Aim of the exercise:
Report how many lines below contain the word "then", giving the number and no other words.

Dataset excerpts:
________
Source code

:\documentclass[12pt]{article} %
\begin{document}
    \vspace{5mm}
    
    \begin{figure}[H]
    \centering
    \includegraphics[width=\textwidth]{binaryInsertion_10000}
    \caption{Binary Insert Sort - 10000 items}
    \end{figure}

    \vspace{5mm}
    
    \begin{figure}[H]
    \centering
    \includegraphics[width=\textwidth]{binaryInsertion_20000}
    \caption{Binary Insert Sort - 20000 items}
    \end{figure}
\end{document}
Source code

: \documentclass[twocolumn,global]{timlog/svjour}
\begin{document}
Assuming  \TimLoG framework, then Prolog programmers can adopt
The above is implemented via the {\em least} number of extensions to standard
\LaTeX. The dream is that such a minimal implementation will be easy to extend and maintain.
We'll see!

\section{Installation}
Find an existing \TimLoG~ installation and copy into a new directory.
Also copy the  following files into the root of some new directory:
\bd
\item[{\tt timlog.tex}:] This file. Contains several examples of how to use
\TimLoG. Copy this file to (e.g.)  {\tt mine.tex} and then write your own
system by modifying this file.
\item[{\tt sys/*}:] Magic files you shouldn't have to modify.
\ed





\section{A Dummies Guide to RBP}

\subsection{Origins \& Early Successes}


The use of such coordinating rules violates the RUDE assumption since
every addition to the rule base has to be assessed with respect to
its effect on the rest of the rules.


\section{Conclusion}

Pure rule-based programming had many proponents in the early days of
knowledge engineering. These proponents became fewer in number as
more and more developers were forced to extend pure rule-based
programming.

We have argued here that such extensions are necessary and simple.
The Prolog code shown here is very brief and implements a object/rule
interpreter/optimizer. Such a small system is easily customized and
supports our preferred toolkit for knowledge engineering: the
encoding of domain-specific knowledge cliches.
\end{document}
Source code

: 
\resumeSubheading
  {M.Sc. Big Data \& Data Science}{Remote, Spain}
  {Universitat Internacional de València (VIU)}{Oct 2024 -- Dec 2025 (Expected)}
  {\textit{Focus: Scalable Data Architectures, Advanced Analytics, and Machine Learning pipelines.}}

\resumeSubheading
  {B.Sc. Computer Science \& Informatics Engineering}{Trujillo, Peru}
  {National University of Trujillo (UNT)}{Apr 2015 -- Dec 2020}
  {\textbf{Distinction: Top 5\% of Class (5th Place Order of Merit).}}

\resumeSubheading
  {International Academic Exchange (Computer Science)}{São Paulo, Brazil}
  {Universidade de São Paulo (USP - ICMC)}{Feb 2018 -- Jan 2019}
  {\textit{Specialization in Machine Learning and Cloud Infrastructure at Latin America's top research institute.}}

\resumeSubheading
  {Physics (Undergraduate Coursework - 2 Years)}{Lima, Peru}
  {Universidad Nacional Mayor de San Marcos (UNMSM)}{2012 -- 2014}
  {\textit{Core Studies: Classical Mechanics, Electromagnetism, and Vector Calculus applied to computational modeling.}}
________
Result of this exercise:
2